Task description:
Copy out every line of the records where the string "Python" occurs.

-- The input follows --

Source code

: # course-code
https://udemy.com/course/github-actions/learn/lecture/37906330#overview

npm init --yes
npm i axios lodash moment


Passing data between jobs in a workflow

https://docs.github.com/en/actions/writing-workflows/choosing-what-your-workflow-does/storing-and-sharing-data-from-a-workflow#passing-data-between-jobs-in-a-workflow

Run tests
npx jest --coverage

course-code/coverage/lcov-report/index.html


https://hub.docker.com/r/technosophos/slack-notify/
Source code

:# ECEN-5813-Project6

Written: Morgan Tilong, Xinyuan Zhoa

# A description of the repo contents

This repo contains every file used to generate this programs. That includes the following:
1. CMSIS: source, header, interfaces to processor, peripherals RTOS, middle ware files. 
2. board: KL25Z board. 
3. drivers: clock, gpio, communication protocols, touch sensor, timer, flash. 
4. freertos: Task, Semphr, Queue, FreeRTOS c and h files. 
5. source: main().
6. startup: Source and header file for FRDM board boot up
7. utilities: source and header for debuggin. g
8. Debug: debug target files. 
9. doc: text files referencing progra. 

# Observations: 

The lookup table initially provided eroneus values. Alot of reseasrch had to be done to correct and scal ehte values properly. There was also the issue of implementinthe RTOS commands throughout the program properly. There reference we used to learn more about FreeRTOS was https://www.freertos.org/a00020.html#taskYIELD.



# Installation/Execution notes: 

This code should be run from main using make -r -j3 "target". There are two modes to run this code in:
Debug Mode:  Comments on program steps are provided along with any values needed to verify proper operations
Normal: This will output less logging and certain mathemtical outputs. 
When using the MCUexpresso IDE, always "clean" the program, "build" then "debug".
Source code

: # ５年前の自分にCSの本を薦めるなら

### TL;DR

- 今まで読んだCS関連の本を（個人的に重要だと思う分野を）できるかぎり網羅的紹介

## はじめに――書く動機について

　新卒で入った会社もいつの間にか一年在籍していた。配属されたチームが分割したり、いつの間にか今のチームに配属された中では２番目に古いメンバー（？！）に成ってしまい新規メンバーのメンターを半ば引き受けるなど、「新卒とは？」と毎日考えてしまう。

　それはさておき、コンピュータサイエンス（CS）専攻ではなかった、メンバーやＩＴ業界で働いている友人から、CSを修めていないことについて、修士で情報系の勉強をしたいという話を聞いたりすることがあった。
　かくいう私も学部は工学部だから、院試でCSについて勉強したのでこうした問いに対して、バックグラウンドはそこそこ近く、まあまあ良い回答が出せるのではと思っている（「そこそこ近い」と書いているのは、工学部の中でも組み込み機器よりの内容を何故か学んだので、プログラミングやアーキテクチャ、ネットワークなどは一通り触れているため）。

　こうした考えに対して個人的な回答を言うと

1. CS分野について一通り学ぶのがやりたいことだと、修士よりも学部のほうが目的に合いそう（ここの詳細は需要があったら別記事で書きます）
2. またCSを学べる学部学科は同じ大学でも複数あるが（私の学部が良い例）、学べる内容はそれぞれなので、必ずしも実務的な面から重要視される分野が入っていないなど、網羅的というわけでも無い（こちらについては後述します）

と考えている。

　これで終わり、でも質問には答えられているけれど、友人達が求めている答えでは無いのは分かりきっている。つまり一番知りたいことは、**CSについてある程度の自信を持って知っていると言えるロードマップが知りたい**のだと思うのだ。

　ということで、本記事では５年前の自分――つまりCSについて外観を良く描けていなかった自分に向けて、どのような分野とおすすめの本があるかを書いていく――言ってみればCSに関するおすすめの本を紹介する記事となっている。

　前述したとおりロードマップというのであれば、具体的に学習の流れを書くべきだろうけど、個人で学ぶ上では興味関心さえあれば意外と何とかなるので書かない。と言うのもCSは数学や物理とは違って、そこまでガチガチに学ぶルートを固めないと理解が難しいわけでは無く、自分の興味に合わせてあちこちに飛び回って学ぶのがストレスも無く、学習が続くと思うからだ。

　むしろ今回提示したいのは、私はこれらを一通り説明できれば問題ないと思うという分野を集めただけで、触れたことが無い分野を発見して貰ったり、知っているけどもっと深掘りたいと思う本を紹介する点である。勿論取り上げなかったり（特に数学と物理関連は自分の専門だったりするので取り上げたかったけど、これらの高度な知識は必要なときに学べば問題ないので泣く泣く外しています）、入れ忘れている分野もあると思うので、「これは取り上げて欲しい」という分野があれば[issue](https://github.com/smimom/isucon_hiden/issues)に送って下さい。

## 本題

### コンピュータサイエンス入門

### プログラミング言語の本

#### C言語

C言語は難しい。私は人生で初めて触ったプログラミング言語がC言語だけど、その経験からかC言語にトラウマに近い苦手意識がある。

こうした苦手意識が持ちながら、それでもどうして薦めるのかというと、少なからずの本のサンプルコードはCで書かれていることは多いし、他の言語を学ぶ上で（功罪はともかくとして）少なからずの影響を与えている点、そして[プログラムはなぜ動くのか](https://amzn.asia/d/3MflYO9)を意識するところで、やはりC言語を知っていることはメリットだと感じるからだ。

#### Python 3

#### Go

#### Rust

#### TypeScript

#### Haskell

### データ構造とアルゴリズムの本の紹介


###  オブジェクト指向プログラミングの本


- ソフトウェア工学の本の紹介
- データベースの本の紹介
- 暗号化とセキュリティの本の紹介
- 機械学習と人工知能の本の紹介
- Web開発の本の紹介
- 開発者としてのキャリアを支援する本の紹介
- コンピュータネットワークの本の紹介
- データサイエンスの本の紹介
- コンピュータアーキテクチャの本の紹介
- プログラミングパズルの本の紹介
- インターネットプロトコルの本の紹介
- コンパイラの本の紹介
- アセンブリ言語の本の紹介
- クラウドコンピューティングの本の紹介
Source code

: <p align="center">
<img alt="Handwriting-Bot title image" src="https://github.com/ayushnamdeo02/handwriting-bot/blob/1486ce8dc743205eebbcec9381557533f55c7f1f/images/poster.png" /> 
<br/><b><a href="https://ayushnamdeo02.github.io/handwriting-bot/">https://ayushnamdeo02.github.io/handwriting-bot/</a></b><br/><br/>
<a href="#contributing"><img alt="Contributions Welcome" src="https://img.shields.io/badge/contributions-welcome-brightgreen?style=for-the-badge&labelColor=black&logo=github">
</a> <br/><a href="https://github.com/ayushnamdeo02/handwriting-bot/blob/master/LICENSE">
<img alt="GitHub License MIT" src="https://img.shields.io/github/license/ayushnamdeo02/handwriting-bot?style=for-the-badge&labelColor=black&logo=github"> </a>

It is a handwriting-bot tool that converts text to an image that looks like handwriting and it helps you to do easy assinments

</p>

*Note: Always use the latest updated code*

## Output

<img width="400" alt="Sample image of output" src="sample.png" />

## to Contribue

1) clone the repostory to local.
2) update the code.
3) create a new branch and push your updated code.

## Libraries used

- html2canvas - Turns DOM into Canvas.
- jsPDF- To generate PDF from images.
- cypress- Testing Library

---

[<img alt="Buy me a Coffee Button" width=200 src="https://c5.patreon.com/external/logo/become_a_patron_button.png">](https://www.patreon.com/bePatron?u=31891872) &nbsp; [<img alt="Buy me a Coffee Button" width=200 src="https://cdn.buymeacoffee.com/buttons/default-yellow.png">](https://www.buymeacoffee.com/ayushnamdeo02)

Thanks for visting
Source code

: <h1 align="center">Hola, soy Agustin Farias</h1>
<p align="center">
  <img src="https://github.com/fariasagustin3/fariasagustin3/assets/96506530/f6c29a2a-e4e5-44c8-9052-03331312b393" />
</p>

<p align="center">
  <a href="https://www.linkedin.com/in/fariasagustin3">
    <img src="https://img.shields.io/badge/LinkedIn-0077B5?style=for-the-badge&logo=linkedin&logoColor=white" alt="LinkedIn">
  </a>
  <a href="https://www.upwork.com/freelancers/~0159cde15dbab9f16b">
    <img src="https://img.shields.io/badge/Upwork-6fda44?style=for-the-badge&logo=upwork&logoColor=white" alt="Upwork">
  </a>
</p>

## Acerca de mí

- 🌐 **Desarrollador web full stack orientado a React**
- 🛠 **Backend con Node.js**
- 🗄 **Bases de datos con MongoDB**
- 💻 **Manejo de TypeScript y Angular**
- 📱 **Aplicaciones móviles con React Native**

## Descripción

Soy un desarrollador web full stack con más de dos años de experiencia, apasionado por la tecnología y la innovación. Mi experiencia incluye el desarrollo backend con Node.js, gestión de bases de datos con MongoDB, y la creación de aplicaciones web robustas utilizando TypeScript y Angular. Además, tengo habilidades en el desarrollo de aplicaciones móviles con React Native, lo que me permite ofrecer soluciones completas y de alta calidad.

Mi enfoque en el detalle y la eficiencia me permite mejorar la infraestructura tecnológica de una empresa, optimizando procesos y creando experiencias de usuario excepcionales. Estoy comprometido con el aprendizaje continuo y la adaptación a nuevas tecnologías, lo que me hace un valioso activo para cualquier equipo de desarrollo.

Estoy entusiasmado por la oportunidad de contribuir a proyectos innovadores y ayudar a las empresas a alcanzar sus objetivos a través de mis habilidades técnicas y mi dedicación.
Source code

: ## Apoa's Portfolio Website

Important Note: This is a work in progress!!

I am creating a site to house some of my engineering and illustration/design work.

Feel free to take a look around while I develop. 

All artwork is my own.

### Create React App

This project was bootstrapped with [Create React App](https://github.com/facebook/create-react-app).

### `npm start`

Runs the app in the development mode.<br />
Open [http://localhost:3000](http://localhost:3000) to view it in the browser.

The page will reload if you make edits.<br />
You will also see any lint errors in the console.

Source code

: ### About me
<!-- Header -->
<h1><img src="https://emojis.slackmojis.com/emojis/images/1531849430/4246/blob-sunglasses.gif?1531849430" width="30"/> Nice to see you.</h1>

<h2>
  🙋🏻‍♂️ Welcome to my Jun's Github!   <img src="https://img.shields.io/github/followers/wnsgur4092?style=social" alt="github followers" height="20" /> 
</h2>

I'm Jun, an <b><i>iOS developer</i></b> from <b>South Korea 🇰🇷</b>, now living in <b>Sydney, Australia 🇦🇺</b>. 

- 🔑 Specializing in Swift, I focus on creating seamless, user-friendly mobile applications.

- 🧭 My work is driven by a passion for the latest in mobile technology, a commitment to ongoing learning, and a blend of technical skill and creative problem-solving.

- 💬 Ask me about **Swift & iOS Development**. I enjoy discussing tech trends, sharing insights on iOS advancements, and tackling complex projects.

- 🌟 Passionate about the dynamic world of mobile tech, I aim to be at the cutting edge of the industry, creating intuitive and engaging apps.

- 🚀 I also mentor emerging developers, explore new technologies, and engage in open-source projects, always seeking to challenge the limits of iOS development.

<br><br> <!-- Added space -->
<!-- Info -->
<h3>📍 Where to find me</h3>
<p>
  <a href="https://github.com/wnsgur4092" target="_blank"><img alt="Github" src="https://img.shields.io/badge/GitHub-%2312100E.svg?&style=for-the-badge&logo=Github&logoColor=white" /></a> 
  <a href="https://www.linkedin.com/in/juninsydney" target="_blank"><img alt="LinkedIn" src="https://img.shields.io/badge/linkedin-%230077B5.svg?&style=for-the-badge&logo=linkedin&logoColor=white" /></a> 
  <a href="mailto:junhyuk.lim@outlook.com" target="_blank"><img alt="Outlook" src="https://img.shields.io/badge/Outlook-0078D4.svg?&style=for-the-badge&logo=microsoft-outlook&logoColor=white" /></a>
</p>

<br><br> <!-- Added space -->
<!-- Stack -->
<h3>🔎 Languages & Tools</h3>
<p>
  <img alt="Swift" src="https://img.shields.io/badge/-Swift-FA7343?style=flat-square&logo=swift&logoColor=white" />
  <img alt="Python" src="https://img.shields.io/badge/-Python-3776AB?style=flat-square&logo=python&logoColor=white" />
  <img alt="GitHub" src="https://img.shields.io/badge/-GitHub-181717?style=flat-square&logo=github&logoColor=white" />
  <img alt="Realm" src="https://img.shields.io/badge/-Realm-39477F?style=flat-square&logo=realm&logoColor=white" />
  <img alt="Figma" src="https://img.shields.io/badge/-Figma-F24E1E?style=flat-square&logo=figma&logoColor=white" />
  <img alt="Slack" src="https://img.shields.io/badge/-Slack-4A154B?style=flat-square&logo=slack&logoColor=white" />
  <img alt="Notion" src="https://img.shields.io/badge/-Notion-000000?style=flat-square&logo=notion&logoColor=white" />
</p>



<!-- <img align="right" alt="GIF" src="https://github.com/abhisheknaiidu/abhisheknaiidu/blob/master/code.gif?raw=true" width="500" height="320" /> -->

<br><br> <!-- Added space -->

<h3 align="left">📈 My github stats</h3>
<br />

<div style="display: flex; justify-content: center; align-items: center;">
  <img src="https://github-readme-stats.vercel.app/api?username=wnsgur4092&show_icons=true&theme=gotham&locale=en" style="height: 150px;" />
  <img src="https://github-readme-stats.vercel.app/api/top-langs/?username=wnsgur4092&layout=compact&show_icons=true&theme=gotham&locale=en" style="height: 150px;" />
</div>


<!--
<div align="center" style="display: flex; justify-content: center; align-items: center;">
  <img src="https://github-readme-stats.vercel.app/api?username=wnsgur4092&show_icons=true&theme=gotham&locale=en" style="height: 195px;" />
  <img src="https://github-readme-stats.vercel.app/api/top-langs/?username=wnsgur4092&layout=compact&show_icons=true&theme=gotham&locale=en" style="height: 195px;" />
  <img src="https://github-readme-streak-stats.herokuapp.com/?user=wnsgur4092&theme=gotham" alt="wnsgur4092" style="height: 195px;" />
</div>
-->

-- The input concluded --

Response to this exercise:
#### Python 3
  <img alt="Python" src="https://img.shields.io/badge/-Python-3776AB?style=flat-square&logo=python&logoColor=white" />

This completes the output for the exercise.